These pictures are of the WWII site, which despite being derelict and unsafe in places is still used by Sussex Police, so security is quite tight. This was an organised visit.

When you first enter into the site this rather odd round building is one of the first things you see. This was the aerial allocator room which feed broadcast signals to the aerial array:














Needless to say the Aspidistra transmitters used a huge amount of electricty so they had their own diesel generators housed in the building below.(note the date of construction laid into the glass above the door)The police now use this to store proceeds of crime (mainly cars) some of which have not been claimed - though there is still plenty of evidence of the buildings original use. Like a lot of the site, there is a lot of damp damage here, which is heaven for peely paint fans....


































On top of the generator building there are rainwater lagoons which were used to cool the equipment inside down.

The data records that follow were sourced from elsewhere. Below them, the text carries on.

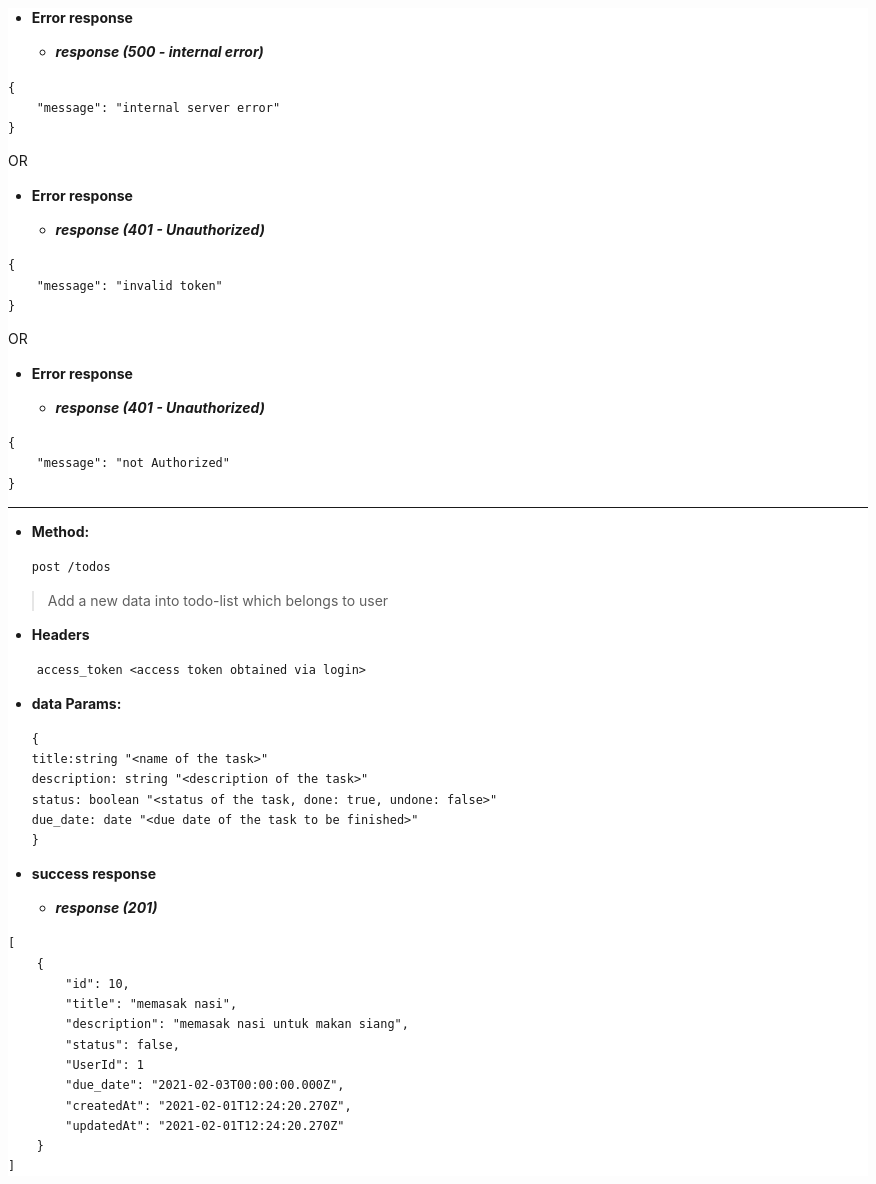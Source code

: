 * **Error response**

    * **_response (500 - internal error)_**
```
{
    "message": "internal server error"
}
```
OR
* **Error response**

    * **_response (401 - Unauthorized)_**
```
{
    "message": "invalid token"
}
```
OR
* **Error response**

    * **_response (401 - Unauthorized)_**
```
{
    "message": "not Authorized"
}
```
---

* **Method:** 

  `post /todos`
> Add a new data into todo-list which belongs to user

* **Headers**
```
    access_token <access token obtained via login> 
```

* **data Params:**

    ```
    {
    title:string "<name of the task>"
    description: string "<description of the task>"
    status: boolean "<status of the task, done: true, undone: false>"
    due_date: date "<due date of the task to be finished>"
    }
    ```

*  **success response**

    * **_response (201)_**
```
[
    {
        "id": 10,
        "title": "memasak nasi",
        "description": "memasak nasi untuk makan siang",
        "status": false,
        "UserId": 1
        "due_date": "2021-02-03T00:00:00.000Z",
        "createdAt": "2021-02-01T12:24:20.270Z",
        "updatedAt": "2021-02-01T12:24:20.270Z"
    }
]
```
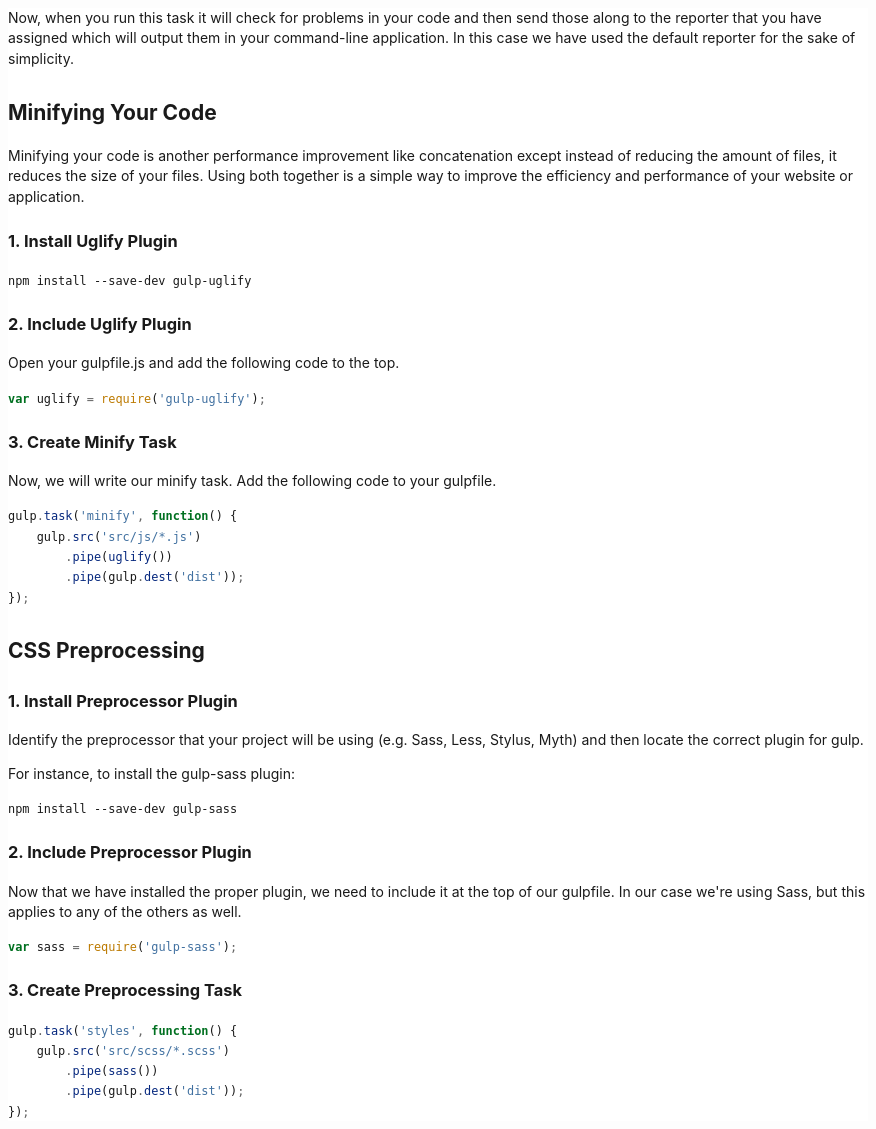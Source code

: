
 ```javascript
```
Now, when you run this task it will check for problems in your code and then send those along to the reporter that you have assigned which will output them in your command-line application. In this case we have used the default reporter for the sake of simplicity.

## Minifying Your Code
Minifying your code is another performance improvement like concatenation except instead of reducing the amount of files, it reduces the size of your files. Using both together is a simple way to improve the efficiency and performance of your website or application.

### 1. Install Uglify Plugin
```
npm install --save-dev gulp-uglify
```

### 2. Include Uglify Plugin
Open your gulpfile.js and add the following code to the top.
```javascript
var uglify = require('gulp-uglify');
```

### 3. Create Minify Task
Now, we will write our minify task. Add the following code to your gulpfile.
```javascript
gulp.task('minify', function() {
    gulp.src('src/js/*.js')
        .pipe(uglify())
        .pipe(gulp.dest('dist'));
});
```

## CSS Preprocessing
### 1. Install Preprocessor Plugin
Identify the preprocessor that your project will be using (e.g. Sass, Less, Stylus, Myth) and then locate the correct plugin for gulp.

For instance, to install the gulp-sass plugin:
```
npm install --save-dev gulp-sass
```

### 2. Include Preprocessor Plugin
Now that we have installed the proper plugin, we need to include it at the top of our gulpfile. In our case we're using Sass, but this applies to any of the others as well.
```javascript
var sass = require('gulp-sass');
```

### 3. Create Preprocessing Task
```javascript
gulp.task('styles', function() {
    gulp.src('src/scss/*.scss')
        .pipe(sass())
        .pipe(gulp.dest('dist'));
});
```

You can get a good view of the rest of the site here









Outside the generator building is what I think is a fairly unique pillbox that at does not look like any type or variant I have seen (Cptpies or someone else might like to correct me here). This was used to defend the site in the event of an invasion and was manned by Home Guards













There are other buildings in the WWII part of the site that are inaccessible. These include a Water Tower and a Canteen. There are also vehicles all over the place that the police use for training purposes





















The largest building on this part of the site used to house Aspidistra 6. The outside of it now forms what the police call "bomb alley" where they train officers to deal with public order situations:





Round the back of this building is a whole load of stuff that the police use in this kind of training - and yes that is a stack of petrol bombs in the second picture, and a load of riot shields in the fourth.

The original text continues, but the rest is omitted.